◆ **Work instruction**
Go through the records and report each line in which the word "readme" occurs.

• • •

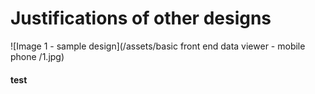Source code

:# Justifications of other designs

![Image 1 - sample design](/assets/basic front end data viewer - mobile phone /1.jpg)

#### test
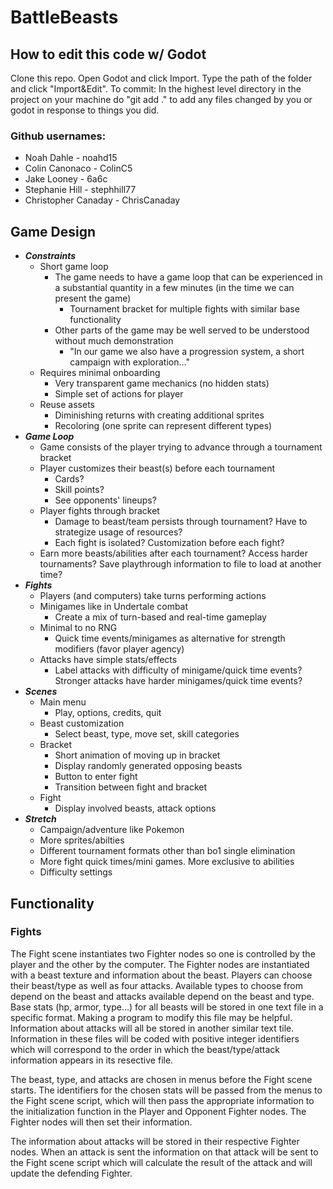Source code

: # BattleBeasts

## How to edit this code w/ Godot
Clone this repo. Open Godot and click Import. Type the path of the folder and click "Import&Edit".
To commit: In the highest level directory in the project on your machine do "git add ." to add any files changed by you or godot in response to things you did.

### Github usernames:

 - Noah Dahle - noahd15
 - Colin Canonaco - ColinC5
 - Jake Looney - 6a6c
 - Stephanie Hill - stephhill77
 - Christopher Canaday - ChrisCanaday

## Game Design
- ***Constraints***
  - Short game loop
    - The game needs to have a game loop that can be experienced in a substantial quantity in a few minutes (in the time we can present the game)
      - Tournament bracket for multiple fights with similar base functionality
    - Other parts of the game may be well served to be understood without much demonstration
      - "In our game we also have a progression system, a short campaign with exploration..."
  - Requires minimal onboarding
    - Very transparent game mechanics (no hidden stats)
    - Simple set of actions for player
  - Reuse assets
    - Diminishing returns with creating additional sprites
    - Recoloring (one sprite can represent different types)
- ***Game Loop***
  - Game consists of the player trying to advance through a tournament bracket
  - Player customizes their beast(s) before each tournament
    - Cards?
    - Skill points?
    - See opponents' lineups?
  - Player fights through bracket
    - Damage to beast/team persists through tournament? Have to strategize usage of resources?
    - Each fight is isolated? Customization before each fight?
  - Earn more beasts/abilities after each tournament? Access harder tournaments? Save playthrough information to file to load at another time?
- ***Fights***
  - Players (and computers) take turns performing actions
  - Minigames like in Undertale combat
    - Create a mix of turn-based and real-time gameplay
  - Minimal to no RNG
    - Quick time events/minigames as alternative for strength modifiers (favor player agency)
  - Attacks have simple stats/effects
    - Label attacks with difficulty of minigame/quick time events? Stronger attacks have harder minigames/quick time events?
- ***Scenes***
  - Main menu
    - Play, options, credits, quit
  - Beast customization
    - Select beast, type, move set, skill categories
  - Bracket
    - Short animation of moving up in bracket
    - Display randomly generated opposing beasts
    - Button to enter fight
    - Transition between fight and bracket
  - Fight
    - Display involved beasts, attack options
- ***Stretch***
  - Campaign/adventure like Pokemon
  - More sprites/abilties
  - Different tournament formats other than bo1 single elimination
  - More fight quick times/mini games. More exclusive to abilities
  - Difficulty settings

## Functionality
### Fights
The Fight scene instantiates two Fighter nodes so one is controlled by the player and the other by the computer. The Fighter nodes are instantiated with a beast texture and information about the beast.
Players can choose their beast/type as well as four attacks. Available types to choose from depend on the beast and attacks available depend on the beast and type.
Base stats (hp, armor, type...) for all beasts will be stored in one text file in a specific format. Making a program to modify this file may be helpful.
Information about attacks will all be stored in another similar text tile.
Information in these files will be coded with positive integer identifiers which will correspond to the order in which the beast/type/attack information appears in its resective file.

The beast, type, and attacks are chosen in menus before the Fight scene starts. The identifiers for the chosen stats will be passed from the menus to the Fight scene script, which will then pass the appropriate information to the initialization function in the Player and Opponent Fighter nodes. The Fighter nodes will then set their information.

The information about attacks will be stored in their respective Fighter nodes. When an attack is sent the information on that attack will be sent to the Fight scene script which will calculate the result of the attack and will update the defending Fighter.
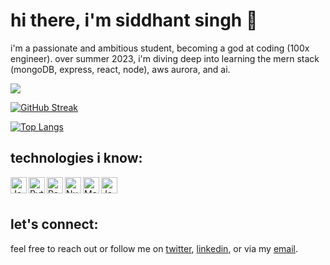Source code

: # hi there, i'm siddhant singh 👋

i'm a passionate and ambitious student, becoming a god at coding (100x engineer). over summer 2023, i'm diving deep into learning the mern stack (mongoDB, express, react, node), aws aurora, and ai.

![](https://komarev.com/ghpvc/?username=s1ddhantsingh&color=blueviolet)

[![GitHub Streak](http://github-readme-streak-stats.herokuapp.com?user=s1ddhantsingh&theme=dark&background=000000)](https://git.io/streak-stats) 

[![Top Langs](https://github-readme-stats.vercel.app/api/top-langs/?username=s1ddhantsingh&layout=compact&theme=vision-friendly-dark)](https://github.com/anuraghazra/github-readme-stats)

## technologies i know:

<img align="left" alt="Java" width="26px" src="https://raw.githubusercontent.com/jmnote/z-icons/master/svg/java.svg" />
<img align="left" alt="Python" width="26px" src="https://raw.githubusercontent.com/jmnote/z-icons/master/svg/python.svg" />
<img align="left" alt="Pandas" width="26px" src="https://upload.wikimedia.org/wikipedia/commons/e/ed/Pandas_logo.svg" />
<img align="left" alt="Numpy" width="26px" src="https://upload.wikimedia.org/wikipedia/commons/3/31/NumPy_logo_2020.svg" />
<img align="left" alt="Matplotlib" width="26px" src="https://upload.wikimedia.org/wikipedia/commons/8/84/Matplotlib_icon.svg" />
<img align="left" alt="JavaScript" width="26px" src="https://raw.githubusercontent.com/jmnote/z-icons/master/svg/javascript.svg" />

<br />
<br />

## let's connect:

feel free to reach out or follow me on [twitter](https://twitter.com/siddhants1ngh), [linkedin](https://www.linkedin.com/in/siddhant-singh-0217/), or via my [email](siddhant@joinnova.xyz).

• • •

◆ **Solution below**
[![GitHub Streak](http://github-readme-streak-stats.herokuapp.com?user=s1ddhantsingh&theme=dark&background=000000)](https://git.io/streak-stats) 
[![Top Langs](https://github-readme-stats.vercel.app/api/top-langs/?username=s1ddhantsingh&layout=compact&theme=vision-friendly-dark)](https://github.com/anuraghazra/github-readme-stats)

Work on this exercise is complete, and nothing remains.